*Exercise instructions*
Repeat the entire listing exactly.

*Data for this exercise*
────────────────────────────────────────

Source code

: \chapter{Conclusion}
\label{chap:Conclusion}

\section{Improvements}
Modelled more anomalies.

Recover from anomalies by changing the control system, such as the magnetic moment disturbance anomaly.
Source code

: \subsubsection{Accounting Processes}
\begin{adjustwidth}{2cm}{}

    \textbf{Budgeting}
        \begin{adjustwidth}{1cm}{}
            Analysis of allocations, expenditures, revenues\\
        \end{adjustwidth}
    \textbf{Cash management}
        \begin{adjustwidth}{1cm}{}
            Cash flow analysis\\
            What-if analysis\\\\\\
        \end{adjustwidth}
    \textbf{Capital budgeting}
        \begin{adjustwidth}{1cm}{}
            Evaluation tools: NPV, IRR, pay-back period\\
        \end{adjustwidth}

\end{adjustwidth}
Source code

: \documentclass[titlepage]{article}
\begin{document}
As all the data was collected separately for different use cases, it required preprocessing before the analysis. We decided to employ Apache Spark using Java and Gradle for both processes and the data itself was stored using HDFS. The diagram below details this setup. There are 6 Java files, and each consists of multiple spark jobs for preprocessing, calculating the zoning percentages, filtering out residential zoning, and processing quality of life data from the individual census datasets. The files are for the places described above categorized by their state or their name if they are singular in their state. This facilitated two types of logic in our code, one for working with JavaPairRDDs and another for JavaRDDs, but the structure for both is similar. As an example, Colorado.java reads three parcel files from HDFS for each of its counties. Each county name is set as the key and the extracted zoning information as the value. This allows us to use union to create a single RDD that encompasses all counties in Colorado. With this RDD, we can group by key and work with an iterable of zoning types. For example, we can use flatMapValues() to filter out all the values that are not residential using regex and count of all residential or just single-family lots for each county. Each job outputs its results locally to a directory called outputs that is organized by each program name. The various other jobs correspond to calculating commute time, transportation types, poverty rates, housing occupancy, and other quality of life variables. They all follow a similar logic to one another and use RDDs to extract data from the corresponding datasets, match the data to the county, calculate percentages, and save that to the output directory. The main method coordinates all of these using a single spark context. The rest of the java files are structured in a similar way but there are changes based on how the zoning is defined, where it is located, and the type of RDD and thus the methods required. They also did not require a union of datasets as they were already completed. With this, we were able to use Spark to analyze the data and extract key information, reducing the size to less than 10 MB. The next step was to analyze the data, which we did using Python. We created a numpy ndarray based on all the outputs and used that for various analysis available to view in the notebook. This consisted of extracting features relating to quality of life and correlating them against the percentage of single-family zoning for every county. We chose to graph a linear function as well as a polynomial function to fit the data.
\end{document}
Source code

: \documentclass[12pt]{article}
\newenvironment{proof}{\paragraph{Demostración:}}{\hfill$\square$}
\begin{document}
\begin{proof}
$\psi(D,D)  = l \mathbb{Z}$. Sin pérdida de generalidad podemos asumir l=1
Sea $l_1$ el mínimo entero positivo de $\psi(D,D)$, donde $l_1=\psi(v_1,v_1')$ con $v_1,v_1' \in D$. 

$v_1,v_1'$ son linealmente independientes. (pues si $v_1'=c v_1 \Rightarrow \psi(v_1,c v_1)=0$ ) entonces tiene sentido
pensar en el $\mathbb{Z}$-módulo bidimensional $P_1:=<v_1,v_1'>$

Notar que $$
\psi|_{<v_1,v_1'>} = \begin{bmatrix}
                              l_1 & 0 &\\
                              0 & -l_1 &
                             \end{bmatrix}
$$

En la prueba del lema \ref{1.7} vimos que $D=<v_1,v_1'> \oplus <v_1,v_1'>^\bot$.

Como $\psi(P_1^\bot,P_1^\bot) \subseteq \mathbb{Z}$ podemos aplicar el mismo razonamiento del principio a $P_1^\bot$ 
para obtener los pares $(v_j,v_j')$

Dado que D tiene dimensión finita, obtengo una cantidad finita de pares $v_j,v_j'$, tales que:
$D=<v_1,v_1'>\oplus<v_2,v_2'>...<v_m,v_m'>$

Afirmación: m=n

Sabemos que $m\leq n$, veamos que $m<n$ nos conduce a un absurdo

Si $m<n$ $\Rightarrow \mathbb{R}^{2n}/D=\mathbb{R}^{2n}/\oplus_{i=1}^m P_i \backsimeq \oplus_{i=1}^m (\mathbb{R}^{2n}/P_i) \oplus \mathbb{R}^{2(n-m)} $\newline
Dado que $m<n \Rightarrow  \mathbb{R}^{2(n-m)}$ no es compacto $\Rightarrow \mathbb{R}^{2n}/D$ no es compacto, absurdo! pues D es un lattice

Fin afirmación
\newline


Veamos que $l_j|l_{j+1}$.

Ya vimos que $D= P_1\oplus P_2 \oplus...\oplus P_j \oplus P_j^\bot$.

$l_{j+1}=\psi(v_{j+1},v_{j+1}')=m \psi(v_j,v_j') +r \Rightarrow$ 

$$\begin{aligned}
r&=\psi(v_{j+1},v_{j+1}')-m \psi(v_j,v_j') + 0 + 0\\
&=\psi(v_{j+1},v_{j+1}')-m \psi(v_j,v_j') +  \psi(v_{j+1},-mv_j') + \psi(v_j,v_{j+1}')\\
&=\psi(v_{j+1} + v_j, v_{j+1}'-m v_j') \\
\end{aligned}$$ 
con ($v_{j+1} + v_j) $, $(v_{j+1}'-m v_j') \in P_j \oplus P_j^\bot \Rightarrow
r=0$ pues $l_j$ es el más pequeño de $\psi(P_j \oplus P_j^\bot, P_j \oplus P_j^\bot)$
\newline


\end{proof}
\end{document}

────────────────────────────────────────

*Task answer*
Source code

: \chapter{Conclusion}
\label{chap:Conclusion}

\section{Improvements}
Modelled more anomalies.

Recover from anomalies by changing the control system, such as the magnetic moment disturbance anomaly.
Source code

: \subsubsection{Accounting Processes}
\begin{adjustwidth}{2cm}{}

    \textbf{Budgeting}
        \begin{adjustwidth}{1cm}{}
            Analysis of allocations, expenditures, revenues\\
        \end{adjustwidth}
    \textbf{Cash management}
        \begin{adjustwidth}{1cm}{}
            Cash flow analysis\\
            What-if analysis\\\\\\
        \end{adjustwidth}
    \textbf{Capital budgeting}
        \begin{adjustwidth}{1cm}{}
            Evaluation tools: NPV, IRR, pay-back period\\
        \end{adjustwidth}

\end{adjustwidth}
Source code

: \documentclass[titlepage]{article}
\begin{document}
As all the data was collected separately for different use cases, it required preprocessing before the analysis. We decided to employ Apache Spark using Java and Gradle for both processes and the data itself was stored using HDFS. The diagram below details this setup. There are 6 Java files, and each consists of multiple spark jobs for preprocessing, calculating the zoning percentages, filtering out residential zoning, and processing quality of life data from the individual census datasets. The files are for the places described above categorized by their state or their name if they are singular in their state. This facilitated two types of logic in our code, one for working with JavaPairRDDs and another for JavaRDDs, but the structure for both is similar. As an example, Colorado.java reads three parcel files from HDFS for each of its counties. Each county name is set as the key and the extracted zoning information as the value. This allows us to use union to create a single RDD that encompasses all counties in Colorado. With this RDD, we can group by key and work with an iterable of zoning types. For example, we can use flatMapValues() to filter out all the values that are not residential using regex and count of all residential or just single-family lots for each county. Each job outputs its results locally to a directory called outputs that is organized by each program name. The various other jobs correspond to calculating commute time, transportation types, poverty rates, housing occupancy, and other quality of life variables. They all follow a similar logic to one another and use RDDs to extract data from the corresponding datasets, match the data to the county, calculate percentages, and save that to the output directory. The main method coordinates all of these using a single spark context. The rest of the java files are structured in a similar way but there are changes based on how the zoning is defined, where it is located, and the type of RDD and thus the methods required. They also did not require a union of datasets as they were already completed. With this, we were able to use Spark to analyze the data and extract key information, reducing the size to less than 10 MB. The next step was to analyze the data, which we did using Python. We created a numpy ndarray based on all the outputs and used that for various analysis available to view in the notebook. This consisted of extracting features relating to quality of life and correlating them against the percentage of single-family zoning for every county. We chose to graph a linear function as well as a polynomial function to fit the data.
\end{document}
Source code

: \documentclass[12pt]{article}
\newenvironment{proof}{\paragraph{Demostración:}}{\hfill$\square$}
\begin{document}
\begin{proof}
$\psi(D,D)  = l \mathbb{Z}$. Sin pérdida de generalidad podemos asumir l=1
Sea $l_1$ el mínimo entero positivo de $\psi(D,D)$, donde $l_1=\psi(v_1,v_1')$ con $v_1,v_1' \in D$. 

$v_1,v_1'$ son linealmente independientes. (pues si $v_1'=c v_1 \Rightarrow \psi(v_1,c v_1)=0$ ) entonces tiene sentido
pensar en el $\mathbb{Z}$-módulo bidimensional $P_1:=<v_1,v_1'>$

Notar que $$
\psi|_{<v_1,v_1'>} = \begin{bmatrix}
                              l_1 & 0 &\\
                              0 & -l_1 &
                             \end{bmatrix}
$$

En la prueba del lema \ref{1.7} vimos que $D=<v_1,v_1'> \oplus <v_1,v_1'>^\bot$.

Como $\psi(P_1^\bot,P_1^\bot) \subseteq \mathbb{Z}$ podemos aplicar el mismo razonamiento del principio a $P_1^\bot$ 
para obtener los pares $(v_j,v_j')$

Dado que D tiene dimensión finita, obtengo una cantidad finita de pares $v_j,v_j'$, tales que:
$D=<v_1,v_1'>\oplus<v_2,v_2'>...<v_m,v_m'>$

Afirmación: m=n

Sabemos que $m\leq n$, veamos que $m<n$ nos conduce a un absurdo

Si $m<n$ $\Rightarrow \mathbb{R}^{2n}/D=\mathbb{R}^{2n}/\oplus_{i=1}^m P_i \backsimeq \oplus_{i=1}^m (\mathbb{R}^{2n}/P_i) \oplus \mathbb{R}^{2(n-m)} $\newline
Dado que $m<n \Rightarrow  \mathbb{R}^{2(n-m)}$ no es compacto $\Rightarrow \mathbb{R}^{2n}/D$ no es compacto, absurdo! pues D es un lattice

Fin afirmación
\newline


Veamos que $l_j|l_{j+1}$.

Ya vimos que $D= P_1\oplus P_2 \oplus...\oplus P_j \oplus P_j^\bot$.

$l_{j+1}=\psi(v_{j+1},v_{j+1}')=m \psi(v_j,v_j') +r \Rightarrow$ 

$$\begin{aligned}
r&=\psi(v_{j+1},v_{j+1}')-m \psi(v_j,v_j') + 0 + 0\\
&=\psi(v_{j+1},v_{j+1}')-m \psi(v_j,v_j') +  \psi(v_{j+1},-mv_j') + \psi(v_j,v_{j+1}')\\
&=\psi(v_{j+1} + v_j, v_{j+1}'-m v_j') \\
\end{aligned}$$ 
con ($v_{j+1} + v_j) $, $(v_{j+1}'-m v_j') \in P_j \oplus P_j^\bot \Rightarrow
r=0$ pues $l_j$ es el más pequeño de $\psi(P_j \oplus P_j^\bot, P_j \oplus P_j^\bot)$
\newline


\end{proof}
\end{document}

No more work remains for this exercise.